→ DATASET EXCERPTS:

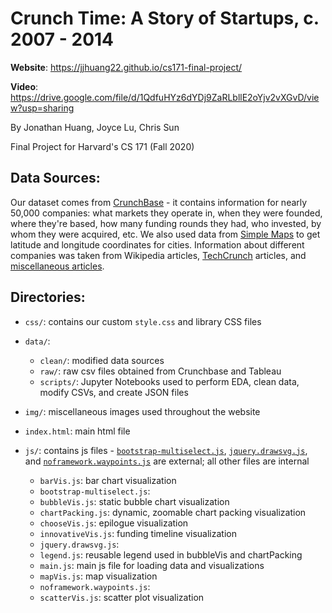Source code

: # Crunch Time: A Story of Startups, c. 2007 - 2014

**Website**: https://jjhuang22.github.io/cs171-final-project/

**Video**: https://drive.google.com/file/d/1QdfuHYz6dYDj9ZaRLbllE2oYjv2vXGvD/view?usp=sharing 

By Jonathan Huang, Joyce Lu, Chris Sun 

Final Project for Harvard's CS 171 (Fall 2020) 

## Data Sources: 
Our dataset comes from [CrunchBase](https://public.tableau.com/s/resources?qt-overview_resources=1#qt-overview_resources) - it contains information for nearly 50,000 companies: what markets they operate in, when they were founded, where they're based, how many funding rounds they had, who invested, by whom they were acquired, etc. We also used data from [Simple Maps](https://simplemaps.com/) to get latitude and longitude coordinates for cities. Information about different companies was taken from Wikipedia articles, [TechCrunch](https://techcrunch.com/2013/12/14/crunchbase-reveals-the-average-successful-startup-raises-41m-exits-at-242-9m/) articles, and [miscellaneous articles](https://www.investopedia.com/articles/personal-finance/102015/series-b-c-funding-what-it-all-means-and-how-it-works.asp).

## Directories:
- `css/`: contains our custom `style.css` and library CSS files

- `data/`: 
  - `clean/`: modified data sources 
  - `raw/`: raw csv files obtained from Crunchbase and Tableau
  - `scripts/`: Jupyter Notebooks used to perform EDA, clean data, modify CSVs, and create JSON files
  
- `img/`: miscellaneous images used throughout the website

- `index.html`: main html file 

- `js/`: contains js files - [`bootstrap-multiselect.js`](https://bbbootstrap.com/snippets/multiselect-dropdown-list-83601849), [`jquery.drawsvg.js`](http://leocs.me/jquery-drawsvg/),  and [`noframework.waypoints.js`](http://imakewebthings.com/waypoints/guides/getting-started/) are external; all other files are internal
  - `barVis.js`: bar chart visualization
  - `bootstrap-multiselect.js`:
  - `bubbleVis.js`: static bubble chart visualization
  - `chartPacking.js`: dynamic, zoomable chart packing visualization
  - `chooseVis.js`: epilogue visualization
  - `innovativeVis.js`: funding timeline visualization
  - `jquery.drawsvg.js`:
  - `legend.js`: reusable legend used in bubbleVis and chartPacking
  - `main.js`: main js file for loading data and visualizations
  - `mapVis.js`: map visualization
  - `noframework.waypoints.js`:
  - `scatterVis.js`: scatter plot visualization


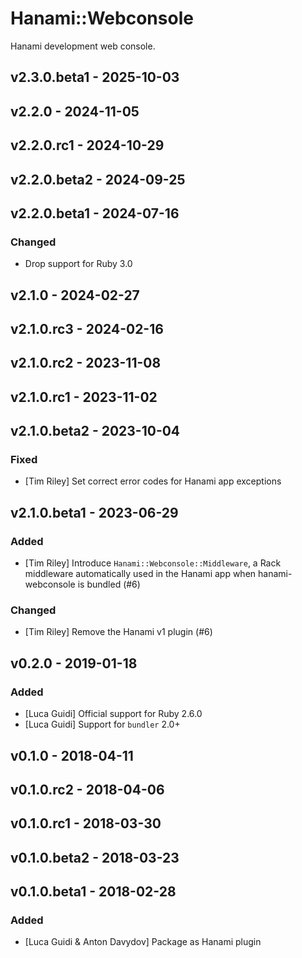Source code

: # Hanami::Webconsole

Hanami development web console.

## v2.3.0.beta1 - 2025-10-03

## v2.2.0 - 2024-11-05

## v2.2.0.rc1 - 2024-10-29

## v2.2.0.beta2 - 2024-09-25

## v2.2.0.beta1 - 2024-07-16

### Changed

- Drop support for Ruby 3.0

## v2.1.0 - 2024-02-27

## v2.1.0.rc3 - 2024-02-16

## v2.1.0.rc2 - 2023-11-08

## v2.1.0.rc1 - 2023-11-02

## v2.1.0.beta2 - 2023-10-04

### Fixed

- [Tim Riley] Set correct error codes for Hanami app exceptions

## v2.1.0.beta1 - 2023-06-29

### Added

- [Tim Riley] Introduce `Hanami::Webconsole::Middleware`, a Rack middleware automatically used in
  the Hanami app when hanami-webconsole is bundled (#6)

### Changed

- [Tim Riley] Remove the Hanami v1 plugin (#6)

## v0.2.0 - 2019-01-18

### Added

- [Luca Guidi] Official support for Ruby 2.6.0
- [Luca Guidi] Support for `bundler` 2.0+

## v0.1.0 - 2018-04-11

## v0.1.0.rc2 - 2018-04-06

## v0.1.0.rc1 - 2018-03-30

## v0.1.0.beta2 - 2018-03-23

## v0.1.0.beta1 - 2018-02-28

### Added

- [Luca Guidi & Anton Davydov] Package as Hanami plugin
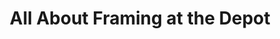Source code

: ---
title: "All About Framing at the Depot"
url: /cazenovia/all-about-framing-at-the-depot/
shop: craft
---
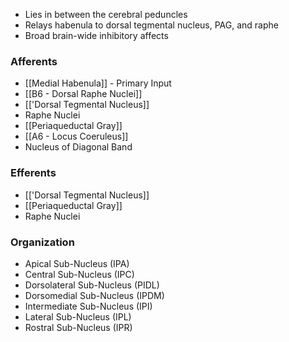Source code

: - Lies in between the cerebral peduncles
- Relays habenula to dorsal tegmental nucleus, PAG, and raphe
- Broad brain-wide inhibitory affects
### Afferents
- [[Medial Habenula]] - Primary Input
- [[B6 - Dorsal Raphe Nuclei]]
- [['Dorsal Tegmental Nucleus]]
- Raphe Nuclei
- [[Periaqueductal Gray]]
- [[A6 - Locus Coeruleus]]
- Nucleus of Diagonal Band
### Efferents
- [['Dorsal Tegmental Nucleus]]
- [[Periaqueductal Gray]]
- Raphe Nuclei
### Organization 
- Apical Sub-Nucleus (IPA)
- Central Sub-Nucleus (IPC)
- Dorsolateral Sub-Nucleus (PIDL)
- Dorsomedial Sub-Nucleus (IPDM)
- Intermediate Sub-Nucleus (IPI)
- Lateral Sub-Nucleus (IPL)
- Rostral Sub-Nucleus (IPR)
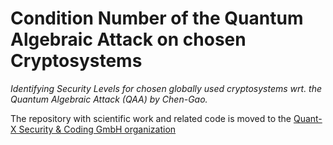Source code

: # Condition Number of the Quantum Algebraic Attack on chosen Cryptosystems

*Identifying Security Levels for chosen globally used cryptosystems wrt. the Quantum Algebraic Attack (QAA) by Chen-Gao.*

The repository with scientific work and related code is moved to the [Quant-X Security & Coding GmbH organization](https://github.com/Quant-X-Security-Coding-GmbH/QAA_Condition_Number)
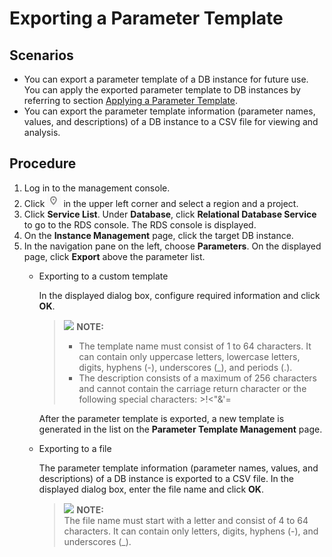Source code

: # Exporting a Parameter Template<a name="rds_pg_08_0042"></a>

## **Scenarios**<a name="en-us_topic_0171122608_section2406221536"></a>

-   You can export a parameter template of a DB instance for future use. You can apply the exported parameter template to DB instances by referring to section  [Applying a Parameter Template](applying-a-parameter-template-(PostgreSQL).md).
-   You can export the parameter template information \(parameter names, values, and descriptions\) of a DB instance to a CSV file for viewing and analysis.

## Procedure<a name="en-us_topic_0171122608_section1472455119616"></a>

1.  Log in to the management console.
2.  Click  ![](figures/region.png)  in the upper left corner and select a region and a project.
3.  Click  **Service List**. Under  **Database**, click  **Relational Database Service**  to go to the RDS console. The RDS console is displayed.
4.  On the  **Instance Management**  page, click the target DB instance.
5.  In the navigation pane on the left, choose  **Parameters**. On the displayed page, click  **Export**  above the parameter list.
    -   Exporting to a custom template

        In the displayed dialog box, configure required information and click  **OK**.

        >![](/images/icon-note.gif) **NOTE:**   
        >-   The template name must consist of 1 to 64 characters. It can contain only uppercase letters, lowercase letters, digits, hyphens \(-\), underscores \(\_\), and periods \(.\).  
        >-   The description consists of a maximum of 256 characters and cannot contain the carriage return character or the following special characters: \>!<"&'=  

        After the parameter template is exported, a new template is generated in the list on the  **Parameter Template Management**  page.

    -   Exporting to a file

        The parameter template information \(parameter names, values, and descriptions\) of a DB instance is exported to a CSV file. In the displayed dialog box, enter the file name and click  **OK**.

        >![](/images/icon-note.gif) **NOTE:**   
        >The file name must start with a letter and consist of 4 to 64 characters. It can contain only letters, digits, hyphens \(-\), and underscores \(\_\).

→ THE TASK: From the first record above to the last, output each one exactly and omit the pictures.

→ RESULT:
Source code

: # Crunch Time: A Story of Startups, c. 2007 - 2014

**Website**: https://jjhuang22.github.io/cs171-final-project/

**Video**: https://drive.google.com/file/d/1QdfuHYz6dYDj9ZaRLbllE2oYjv2vXGvD/view?usp=sharing 

By Jonathan Huang, Joyce Lu, Chris Sun 

Final Project for Harvard's CS 171 (Fall 2020) 

## Data Sources: 
Our dataset comes from [CrunchBase](https://public.tableau.com/s/resources?qt-overview_resources=1#qt-overview_resources) - it contains information for nearly 50,000 companies: what markets they operate in, when they were founded, where they're based, how many funding rounds they had, who invested, by whom they were acquired, etc. We also used data from [Simple Maps](https://simplemaps.com/) to get latitude and longitude coordinates for cities. Information about different companies was taken from Wikipedia articles, [TechCrunch](https://techcrunch.com/2013/12/14/crunchbase-reveals-the-average-successful-startup-raises-41m-exits-at-242-9m/) articles, and [miscellaneous articles](https://www.investopedia.com/articles/personal-finance/102015/series-b-c-funding-what-it-all-means-and-how-it-works.asp).

## Directories:
- `css/`: contains our custom `style.css` and library CSS files

- `data/`: 
  - `clean/`: modified data sources 
  - `raw/`: raw csv files obtained from Crunchbase and Tableau
  - `scripts/`: Jupyter Notebooks used to perform EDA, clean data, modify CSVs, and create JSON files
  
- `img/`: miscellaneous images used throughout the website

- `index.html`: main html file 

- `js/`: contains js files - [`bootstrap-multiselect.js`](https://bbbootstrap.com/snippets/multiselect-dropdown-list-83601849), [`jquery.drawsvg.js`](http://leocs.me/jquery-drawsvg/),  and [`noframework.waypoints.js`](http://imakewebthings.com/waypoints/guides/getting-started/) are external; all other files are internal
  - `barVis.js`: bar chart visualization
  - `bootstrap-multiselect.js`:
  - `bubbleVis.js`: static bubble chart visualization
  - `chartPacking.js`: dynamic, zoomable chart packing visualization
  - `chooseVis.js`: epilogue visualization
  - `innovativeVis.js`: funding timeline visualization
  - `jquery.drawsvg.js`:
  - `legend.js`: reusable legend used in bubbleVis and chartPacking
  - `main.js`: main js file for loading data and visualizations
  - `mapVis.js`: map visualization
  - `noframework.waypoints.js`:
  - `scatterVis.js`: scatter plot visualization


Source code

: # Hanami::Webconsole

Hanami development web console.

## v2.3.0.beta1 - 2025-10-03

## v2.2.0 - 2024-11-05

## v2.2.0.rc1 - 2024-10-29

## v2.2.0.beta2 - 2024-09-25

## v2.2.0.beta1 - 2024-07-16

### Changed

- Drop support for Ruby 3.0

## v2.1.0 - 2024-02-27

## v2.1.0.rc3 - 2024-02-16

## v2.1.0.rc2 - 2023-11-08

## v2.1.0.rc1 - 2023-11-02

## v2.1.0.beta2 - 2023-10-04

### Fixed

- [Tim Riley] Set correct error codes for Hanami app exceptions

## v2.1.0.beta1 - 2023-06-29

### Added

- [Tim Riley] Introduce `Hanami::Webconsole::Middleware`, a Rack middleware automatically used in
  the Hanami app when hanami-webconsole is bundled (#6)

### Changed

- [Tim Riley] Remove the Hanami v1 plugin (#6)

## v0.2.0 - 2019-01-18

### Added

- [Luca Guidi] Official support for Ruby 2.6.0
- [Luca Guidi] Support for `bundler` 2.0+

## v0.1.0 - 2018-04-11

## v0.1.0.rc2 - 2018-04-06

## v0.1.0.rc1 - 2018-03-30

## v0.1.0.beta2 - 2018-03-23

## v0.1.0.beta1 - 2018-02-28

### Added

- [Luca Guidi & Anton Davydov] Package as Hanami plugin
Source code

: ---
title: "All About Framing at the Depot"
url: /cazenovia/all-about-framing-at-the-depot/
shop: craft
---
Source code

: - Lies in between the cerebral peduncles
- Relays habenula to dorsal tegmental nucleus, PAG, and raphe
- Broad brain-wide inhibitory affects
### Afferents
- [[Medial Habenula]] - Primary Input
- [[B6 - Dorsal Raphe Nuclei]]
- [['Dorsal Tegmental Nucleus]]
- Raphe Nuclei
- [[Periaqueductal Gray]]
- [[A6 - Locus Coeruleus]]
- Nucleus of Diagonal Band
### Efferents
- [['Dorsal Tegmental Nucleus]]
- [[Periaqueductal Gray]]
- Raphe Nuclei
### Organization 
- Apical Sub-Nucleus (IPA)
- Central Sub-Nucleus (IPC)
- Dorsolateral Sub-Nucleus (PIDL)
- Dorsomedial Sub-Nucleus (IPDM)
- Intermediate Sub-Nucleus (IPI)
- Lateral Sub-Nucleus (IPL)
- Rostral Sub-Nucleus (IPR)
Source code

: # Condition Number of the Quantum Algebraic Attack on chosen Cryptosystems

*Identifying Security Levels for chosen globally used cryptosystems wrt. the Quantum Algebraic Attack (QAA) by Chen-Gao.*

The repository with scientific work and related code is moved to the [Quant-X Security & Coding GmbH organization](https://github.com/Quant-X-Security-Coding-GmbH/QAA_Condition_Number)
Source code

: # Exporting a Parameter Template<a name="rds_pg_08_0042"></a>

## **Scenarios**<a name="en-us_topic_0171122608_section2406221536"></a>

-   You can export a parameter template of a DB instance for future use. You can apply the exported parameter template to DB instances by referring to section  [Applying a Parameter Template](applying-a-parameter-template-(PostgreSQL).md).
-   You can export the parameter template information \(parameter names, values, and descriptions\) of a DB instance to a CSV file for viewing and analysis.

## Procedure<a name="en-us_topic_0171122608_section1472455119616"></a>

1.  Log in to the management console.
2.  Click  ![](figures/region.png)  in the upper left corner and select a region and a project.
3.  Click  **Service List**. Under  **Database**, click  **Relational Database Service**  to go to the RDS console. The RDS console is displayed.
4.  On the  **Instance Management**  page, click the target DB instance.
5.  In the navigation pane on the left, choose  **Parameters**. On the displayed page, click  **Export**  above the parameter list.
    -   Exporting to a custom template

        In the displayed dialog box, configure required information and click  **OK**.

        >![](/images/icon-note.gif) **NOTE:**   
        >-   The template name must consist of 1 to 64 characters. It can contain only uppercase letters, lowercase letters, digits, hyphens \(-\), underscores \(\_\), and periods \(.\).  
        >-   The description consists of a maximum of 256 characters and cannot contain the carriage return character or the following special characters: \>!<"&'=  

        After the parameter template is exported, a new template is generated in the list on the  **Parameter Template Management**  page.

    -   Exporting to a file

        The parameter template information \(parameter names, values, and descriptions\) of a DB instance is exported to a CSV file. In the displayed dialog box, enter the file name and click  **OK**.

        >![](/images/icon-note.gif) **NOTE:**   
        >The file name must start with a letter and consist of 4 to 64 characters. It can contain only letters, digits, hyphens \(-\), and underscores \(\_\).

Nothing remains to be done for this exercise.